- DESCRIPTION OF THE TASK
Filter this material down to the lines that hold "subscription", copying each one.

- DATASET RECORDS
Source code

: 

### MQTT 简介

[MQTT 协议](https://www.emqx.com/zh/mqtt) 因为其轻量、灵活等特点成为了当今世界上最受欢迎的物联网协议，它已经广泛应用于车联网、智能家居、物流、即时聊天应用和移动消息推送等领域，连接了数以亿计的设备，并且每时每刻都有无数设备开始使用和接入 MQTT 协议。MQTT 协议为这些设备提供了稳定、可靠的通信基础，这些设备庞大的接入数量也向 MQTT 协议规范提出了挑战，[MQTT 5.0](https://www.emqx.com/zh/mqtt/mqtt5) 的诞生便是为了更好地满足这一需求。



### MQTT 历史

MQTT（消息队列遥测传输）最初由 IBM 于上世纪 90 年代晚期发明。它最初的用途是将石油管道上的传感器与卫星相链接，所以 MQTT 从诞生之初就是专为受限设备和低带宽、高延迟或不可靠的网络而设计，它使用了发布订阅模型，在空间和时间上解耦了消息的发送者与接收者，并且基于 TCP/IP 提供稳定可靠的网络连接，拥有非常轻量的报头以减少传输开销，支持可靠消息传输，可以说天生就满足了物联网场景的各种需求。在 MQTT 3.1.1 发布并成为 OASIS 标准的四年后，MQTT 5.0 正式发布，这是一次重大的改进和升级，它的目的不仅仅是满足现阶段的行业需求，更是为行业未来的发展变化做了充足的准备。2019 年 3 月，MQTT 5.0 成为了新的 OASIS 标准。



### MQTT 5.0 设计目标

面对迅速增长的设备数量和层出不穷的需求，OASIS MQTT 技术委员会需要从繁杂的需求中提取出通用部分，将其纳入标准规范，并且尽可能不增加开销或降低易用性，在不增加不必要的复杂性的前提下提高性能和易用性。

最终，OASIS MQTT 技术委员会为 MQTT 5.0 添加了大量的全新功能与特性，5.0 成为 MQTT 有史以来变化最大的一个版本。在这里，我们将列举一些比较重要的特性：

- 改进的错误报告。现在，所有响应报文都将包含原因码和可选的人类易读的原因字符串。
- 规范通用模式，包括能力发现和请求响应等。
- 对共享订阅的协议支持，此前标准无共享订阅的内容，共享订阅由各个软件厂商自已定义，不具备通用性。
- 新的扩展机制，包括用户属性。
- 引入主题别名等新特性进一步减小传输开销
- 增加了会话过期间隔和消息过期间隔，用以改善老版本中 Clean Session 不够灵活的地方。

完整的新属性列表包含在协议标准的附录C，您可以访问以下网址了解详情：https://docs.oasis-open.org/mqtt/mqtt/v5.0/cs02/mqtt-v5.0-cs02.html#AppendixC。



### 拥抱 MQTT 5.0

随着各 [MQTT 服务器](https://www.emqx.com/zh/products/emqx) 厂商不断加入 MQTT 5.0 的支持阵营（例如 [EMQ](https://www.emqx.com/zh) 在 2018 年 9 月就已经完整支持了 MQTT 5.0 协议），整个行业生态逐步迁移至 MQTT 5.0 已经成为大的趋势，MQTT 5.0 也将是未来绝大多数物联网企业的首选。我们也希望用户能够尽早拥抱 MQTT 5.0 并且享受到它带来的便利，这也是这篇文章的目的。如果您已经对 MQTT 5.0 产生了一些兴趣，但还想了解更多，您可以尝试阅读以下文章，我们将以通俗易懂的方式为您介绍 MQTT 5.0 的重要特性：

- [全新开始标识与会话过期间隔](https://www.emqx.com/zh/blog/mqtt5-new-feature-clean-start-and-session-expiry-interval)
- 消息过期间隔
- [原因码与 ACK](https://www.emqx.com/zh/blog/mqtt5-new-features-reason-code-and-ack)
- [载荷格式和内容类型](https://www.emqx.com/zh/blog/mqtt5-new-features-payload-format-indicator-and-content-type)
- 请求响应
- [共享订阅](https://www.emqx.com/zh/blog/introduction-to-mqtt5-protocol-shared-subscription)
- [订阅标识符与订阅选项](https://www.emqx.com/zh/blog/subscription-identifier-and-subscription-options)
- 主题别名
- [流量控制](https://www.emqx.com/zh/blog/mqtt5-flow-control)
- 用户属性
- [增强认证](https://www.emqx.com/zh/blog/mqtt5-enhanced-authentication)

- SOLUTION TO THIS EXERCISE
- [共享订阅](https://www.emqx.com/zh/blog/introduction-to-mqtt5-protocol-shared-subscription)
- [订阅标识符与订阅选项](https://www.emqx.com/zh/blog/subscription-identifier-and-subscription-options)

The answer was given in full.